Cliff Palace in Colorado's Mesa Verde National Park is the largest structure of its kind in North America.
Wedged into the side of a cliff, this palace is an incredible site. Image credit: 365 Focus Photography/Shutterstock.com
Cliff Palace is like few other buildings on planet Earth. Found in the rocky cliffs of Colorado’s Montezuma County, this giant dwelling was constructed over 750 years ago and provides an invaluable insight into how Native Americans lived in the centuries before colonization.
Unfortunately, the condition of Cliff Palace is being slowly deteriorated by the forces of weather and time. Paired with this, climate change threatens to bring more disruption to this vulnerable region, meaning this beautiful piece of history has an uncertain future.
Who built Cliff Palace?
Cliff Palace was made out of sandstone, mortar, and wooden beams by the Ancestral Pueblo people during a period of their culture dubbed Pueblo III (approximately 1150 to 1300 CE). This period is defined by the construction of these multi-storied cliff dwellings that often take on a square, right-angled shape.

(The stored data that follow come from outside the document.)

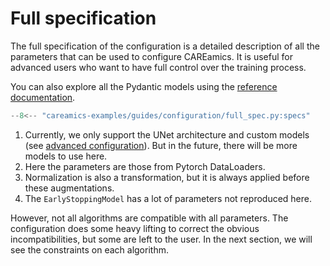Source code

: # Full specification

The full specification of the configuration is a detailed description of all the parameters 
that can be used to configure CAREamics. It is useful for advanced users who want to 
have full control over the training process.

You can also explore all the Pydantic models using the [reference documentation](../../reference/careamics).

```python title="Full specification"
--8<-- "careamics-examples/guides/configuration/full_spec.py:specs"
```

1. Currently, we only support the UNet architecture and custom models (see [advanced
    configuration](advanced_configuration.md#custom-ai-model)). But in the future, there will be more
    models to use here.
2. Here the parameters are those from Pytorch DataLoaders.
3. Normalization is also a transformation, but it is always applied before these 
    augmentations.
4. The `EarlyStoppingModel` has a lot of parameters not reproduced here.


However, not all algorithms are compatible with all parameters. The configuration does
some heavy lifting to correct the obvious incompatibilities, but some are left to the user.
In the next section, we will see the constraints on each algorithm.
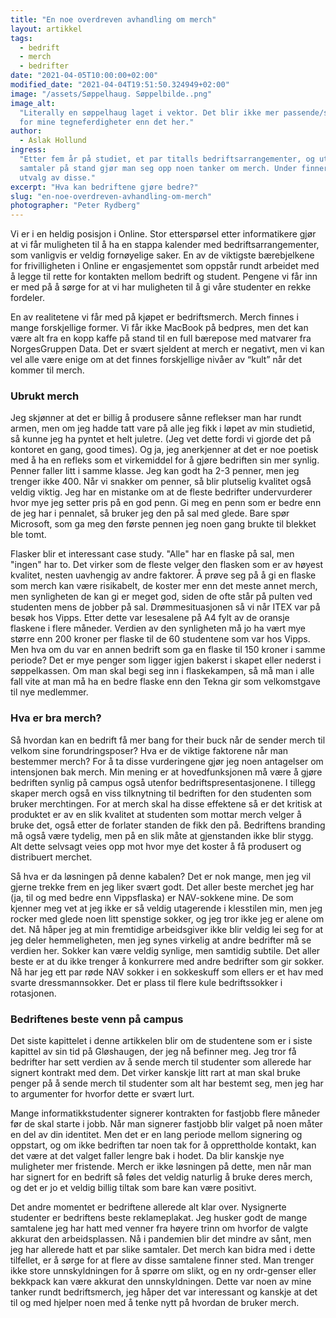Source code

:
 ```yaml
---
title: "En noe overdreven avhandling om merch"
layout: artikkel
tags:
  - bedrift
  - merch
  - bedrifter
date: "2021-04-05T10:00:00+02:00"
modified_date: "2021-04-04T19:51:50.324949+02:00"
image: "/assets/Søppelhaug. Søppelbilde..png"
image_alt:
  "Literally en søppelhaug laget i vektor. Det blir ikke mer passende/symbolsk
  for mine tegneferdigheter enn det her."
author:
  - Aslak Hollund
ingress:
  "Etter fem år på studiet, et par titalls bedriftsarrangementer, og utallige
  samtaler på stand gjør man seg opp noen tanker om merch. Under finner du et
  utvalg av disse."
excerpt: "Hva kan bedriftene gjøre bedre?"
slug: "en-noe-overdreven-avhandling-om-merch"
photographer: "Peter Rydberg"
---
```


Vi er i en heldig posisjon i Online. Stor etterspørsel etter informatikere gjør
at vi får muligheten til å ha en stappa kalender med bedriftsarrangementer, som
vanligvis er veldig fornøyelige saker. En av de viktigste bærebjelkene for
frivilligheten i Online er engasjementet som oppstår rundt arbeidet med å legge
til rette for kontakten mellom bedrift og student. Pengene vi får inn er med på
å sørge for at vi har muligheten til å gi våre studenter en rekke fordeler.

En av realitetene vi får med på kjøpet er bedriftsmerch. Merch finnes i mange
forskjellige former. Vi får ikke MacBook på bedpres, men det kan være alt fra en
kopp kaffe på stand til en full bærepose med matvarer fra NorgesGruppen Data.
Det er svært sjeldent at merch er negativt, men vi kan vel alle være enige om at
det finnes forskjellige nivåer av “kult” når det kommer til merch.

### Ubrukt merch

Jeg skjønner at det er billig å produsere sånne reflekser man har rundt armen,
men om jeg hadde tatt vare på alle jeg fikk i løpet av min studietid, så kunne
jeg ha pyntet et helt juletre. (Jeg vet dette fordi vi gjorde det på kontoret en
gang, good times). Og ja, jeg anerkjenner at det er noe poetisk med å ha en
refleks som et virkemiddel for å gjøre bedriften sin mer synlig. Penner faller
litt i samme klasse. Jeg kan godt ha 2-3 penner, men jeg trenger ikke 400. Når
vi snakker om penner, så blir plutselig kvalitet også veldig viktig. Jeg har en
mistanke om at de fleste bedrifter undervurderer hvor mye jeg setter pris på en
god penn. Gi meg en penn som er bedre enn de jeg har i pennalet, så bruker jeg
den på sal med glede. Bare spør Microsoft, som ga meg den første pennen jeg noen
gang brukte til blekket ble tomt.

Flasker blir et interessant case study. "Alle" har en flaske på sal, men "ingen"
har to. Det virker som de fleste velger den flasken som er av høyest kvalitet,
nesten uavhengig av andre faktorer. Å prøve seg på å gi en flaske som merch kan
være risikabelt, de koster mer enn det meste annet merch, men synligheten de kan
gi er meget god, siden de ofte står på pulten ved studenten mens de jobber på
sal. Drømmesituasjonen så vi når ITEX var på besøk hos Vipps. Etter dette var
lesesalene på A4 fylt av de oransje flaskene i flere måneder. Verdien av den
synligheten må jo ha vært mye større enn 200 kroner per flaske til de 60
studentene som var hos Vipps. Men hva om du var en annen bedrift som ga en
flaske til 150 kroner i samme periode? Det er mye penger som ligger igjen
bakerst i skapet eller nederst i søppelkassen. Om man skal begi seg inn i
flaskekampen, så må man i alle fall vite at man må ha en bedre flaske enn den
Tekna gir som velkomstgave til nye medlemmer.

### Hva er bra merch?

Så hvordan kan en bedrift få mer bang for their buck når de sender merch til
velkom sine forundringsposer? Hva er de viktige faktorene når man bestemmer
merch? For å ta disse vurderingene gjør jeg noen antagelser om intensjonen bak
merch. Min mening er at hovedfunksjonen må være å gjøre bedriften synlig på
campus også utenfor bedriftspresentasjonene. I tillegg skaper merch også en viss
tilknytning til bedriften for den studenten som bruker merchtingen. For at merch
skal ha disse effektene så er det kritisk at produktet er av en slik kvalitet at
studenten som mottar merch velger å bruke det, også etter de forlater standen de
fikk den på. Bedriftens branding må også være tydelig, men på en slik måte at
gjenstanden ikke blir stygg. Alt dette selvsagt veies opp mot hvor mye det
koster å få produsert og distribuert merchet.

Så hva er da løsningen på denne kabalen? Det er nok mange, men jeg vil gjerne
trekke frem en jeg liker svært godt. Det aller beste merchet jeg har (ja, til og
med bedre enn Vippsflaska) er NAV-sokkene mine. De som kjenner meg vet at jeg
ikke er så veldig utagerende i klesstilen min, men jeg rocker med glede noen
litt spenstige sokker, og jeg tror ikke jeg er alene om det. Nå håper jeg at min
fremtidige arbeidsgiver ikke blir veldig lei seg for at jeg deler hemmeligheten,
men jeg synes virkelig at andre bedrifter må se verdien her. Sokker kan være
veldig synlige, men samtidig subtile. Det aller beste er at du ikke trenger å
konkurrere med andre bedrifter som gir sokker. Nå har jeg ett par røde NAV
sokker i en sokkeskuff som ellers er et hav med svarte dressmannsokker. Det er
plass til flere kule bedriftssokker i rotasjonen.

### Bedriftenes beste venn på campus

Det siste kapittelet i denne artikkelen blir om de studentene som er i siste
kapittel av sin tid på Gløshaugen, der jeg nå befinner meg. Jeg tror få
bedrifter har sett verdien av å sende merch til studenter som allerede har
signert kontrakt med dem. Det virker kanskje litt rart at man skal bruke penger
på å sende merch til studenter som alt har bestemt seg, men jeg har to
argumenter for hvorfor dette er svært lurt.

Mange informatikkstudenter signerer kontrakten for fastjobb flere måneder før de
skal starte i jobb. Når man signerer fastjobb blir valget på noen måter en del
av din identitet. Men det er en lang periode mellom signering og oppstart, og om
ikke bedriften tar noen tak for å opprettholde kontakt, kan det være at det
valget faller lengre bak i hodet. Da blir kanskje nye muligheter mer fristende.
Merch er ikke løsningen på dette, men når man har signert for en bedrift så
føles det veldig naturlig å bruke deres merch, og det er jo et veldig billig
tiltak som bare kan være positivt.

Det andre momentet er bedriftene allerede alt klar over. Nysignerte studenter er
bedriftens beste reklameplakat. Jeg husker godt de mange samtalene jeg har hatt
med venner fra høyere trinn om hvorfor de valgte akkurat den arbeidsplassen. Nå
i pandemien blir det mindre av sånt, men jeg har allerede hatt et par slike
samtaler. Det merch kan bidra med i dette tilfellet, er å sørge for at flere av
disse samtalene finner sted. Man trenger ikke store unnskyldningen for å spørre
om slikt, og en ny ordr-genser eller bekkpack kan være akkurat den
unnskyldningen. Dette var noen av mine tanker rundt bedriftsmerch, jeg håper det
var interessant og kanskje at det til og med hjelper noen med å tenke nytt på
hvordan de bruker merch.
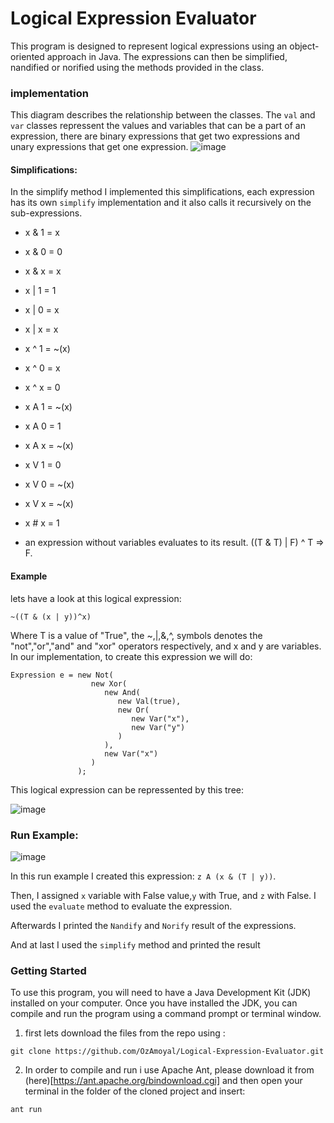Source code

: # Logical Expression Evaluator

This program is designed to represent logical expressions using an object-oriented approach in Java. The expressions can then be simplified, nandified or norified using the methods provided in the class.
### implementation
This diagram describes the relationship between the classes. The `val` and `var` classes repressent the values and variables that can be a part of an expression, there are binary expressions that get two expressions and unary expressions that get one expression.
![image](https://user-images.githubusercontent.com/93612510/224826521-d27490cb-2082-415c-b598-9073b6b43072.png)
#### Simplifications:
In the simplify method I implemented this simplifications, each expression has its own `simplify` implementation and it also calls it recursively on the sub-expressions.


- x & 1 = x

- x & 0 = 0

- x & x = x

- x | 1 = 1

- x | 0 = x

- x | x = x

- x ^ 1 = ~(x)

- x ^ 0 = x

- x ^ x = 0

- x A 1 = ~(x)

- x A 0 = 1

- x A x = ~(x)

- x V 1 = 0

- x V 0 = ~(x)

- x V x = ~(x)

- x # x = 1

- an expression without variables evaluates to its result. ((T & T) | F) ^ T => F.

#### Example
lets have a look at this logical expression:

`~((T & (x | y))^x)`

Where T is a value of "True", the ~,|,&,^, symbols denotes the "not","or","and" and "xor" operators respectively, and x and y are variables.
In our implementation, to create this expression we will do:

```
Expression e = new Not(
                  new Xor(
                     new And(
                        new Val(true),
                        new Or(
                           new Var("x"),
                           new Var("y")
                        )
                     ),
                     new Var("x")
                  )
               );
```
This logical expression can be repressented by this tree:

![image](https://user-images.githubusercontent.com/93612510/224827711-e9fdcf43-2da2-4070-867e-77b177ede652.png)

### Run Example:
![image](https://user-images.githubusercontent.com/93612510/224831827-64fe10ad-0a71-4cbb-9e99-c64dbd9e7d40.png)


In this run example I created this expression: `z A (x & (T | y))`.

Then, I assigned `x` variable with False value,`y` with True, and `z` with False. I used the `evaluate` method to evaluate the expression.

Afterwards I printed the `Nandify` and `Norify` result of the expressions.

And at last I used the `simplify` method and printed the result

### Getting Started
To use this program, you will need to have a Java Development Kit (JDK) installed on your computer. Once you have installed the JDK, you can compile and run the program using a command prompt or terminal window.
1. first lets download the files from the repo using :

``` 
git clone https://github.com/OzAmoyal/Logical-Expression-Evaluator.git
```
2. In order to compile and run i use Apache Ant, please download it from (here)[https://ant.apache.org/bindownload.cgi] and then open your terminal in the folder of the cloned project and insert:
```
ant run
```
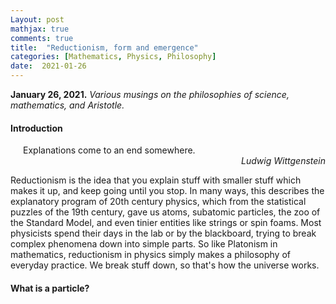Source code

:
 ```yaml
---
Layout: post
mathjax: true
comments: true
title:  "Reductionism, form and emergence"
categories: [Mathematics, Physics, Philosophy]
date:  2021-01-26
---
```


**January 26, 2021.** *Various musings on the philosophies of science, mathematics, and Aristotle.*

#### Introduction

<span style="padding-left: 20px; display:block">
Explanations come to an end somewhere.
</span>

<div style="text-align: right"><i>Ludwig Wittgenstein</i> </div>

Reductionism is the idea that you explain stuff with
smaller stuff which makes it up, and keep going until you stop.
In many ways, this describes the explanatory program of 20th century
physics, which from the statistical puzzles of the 19th century, gave
us atoms, subatomic particles, the zoo of the Standard Model, and even
tinier entities like strings or spin foams.
Most physicists spend their days in the lab or by the blackboard,
trying to break complex phenomena down into simple parts.
So like Platonism in mathematics, reductionism in physics simply makes
a philosophy of everyday practice.
We break stuff down, so that's how the universe works.

#### What is a particle?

It's a distinctive style that can be seen throughout the evolution of Pueblo architecture, even the Pueblo Revival movement that emerged in the Southwestern US during the early 20th century.
Inside Cliff Palace, there are many Ancestral Puebloan wall murals. Often consisting of triangles, dots, and geometrical designs painted in red, some researchers believe they are a type of calendar informed by the movement of the skies above.
A closer look at the Cliff Palace. Image credit: Sopotnicki/Shutterstock.com
Why is Cliff Palace important?
Among the hundreds of these structures found in North America, Cliff Palace is the biggest cliff dwelling of them all. It can be found in Mesa Verde National Park, where at least 600 other smaller cliff dwellings lie.
Recent studies have found that it likely contained 150 rooms and had a population of approximately 100 people, according to the National Park Service. It’s not certain what it was used for, but it’s believed to be an important building used as a “social, administrative site with high ceremonial usage.”
Even today, the site still holds a huge amount of importance to the Laguna Pueblo people.
“Even though we physically moved away, the spirits of my ancestors are still here. If you stop for a minute and listen, you can hear the children laughing and the women talking,” explains TJ Atsye, a Laguna Pueblo person and park ranger at the Mesa Verde National Park.
"You can hear the dogs barking and the turkeys gobbling. You can hear and feel the beat of the drums and the singing. You can smell the cooking fires. You can feel their presence, their warmth, their sense of community," adds TJ.
Cliff Palace a few years after Europeans encountered it in 1891. Image credit: Gustaf Nordenskiöld/Finnish National Board of Antiquities/Public Domain
When was Cliff Palace discovered?
When Cliff Palace was first “rediscovered” by European colonizers in 1888, it was showing severe signs of wear and tear from natural processes. European settlers then made things worse through commercial exploration and archeological work, leaving the once-grand palace in a state of disarray.
As you can see from old photos of Cliff Palace, the site has seen extensive restoration work over the past centuries that have helped restore its former glory.
Today it stands in much better stead and remains open to visitors most of the year at the Mesa Verde National Park, a World Heritage Site and an International Dark Sky Park.
The future of Cliff Palace
Now, however, the structure is endangered by the new threat of climate change. The main fear is that extreme weather fluctuations will result in freeze-thaw cycles, in which water seeps into the stone, then freezes and expands, forming cracks in the rock.
Paired with this, the area is also braced for an increased number and severity of wildfires, which will bring its own challenges to the Pueblo structures.
The cost of our rapidly changing world is usually counted in economic losses and the impact on human life. As valuable as those concerns are, it’s worth considering that the historical memory of humanity is also imperiled by the climate crisis.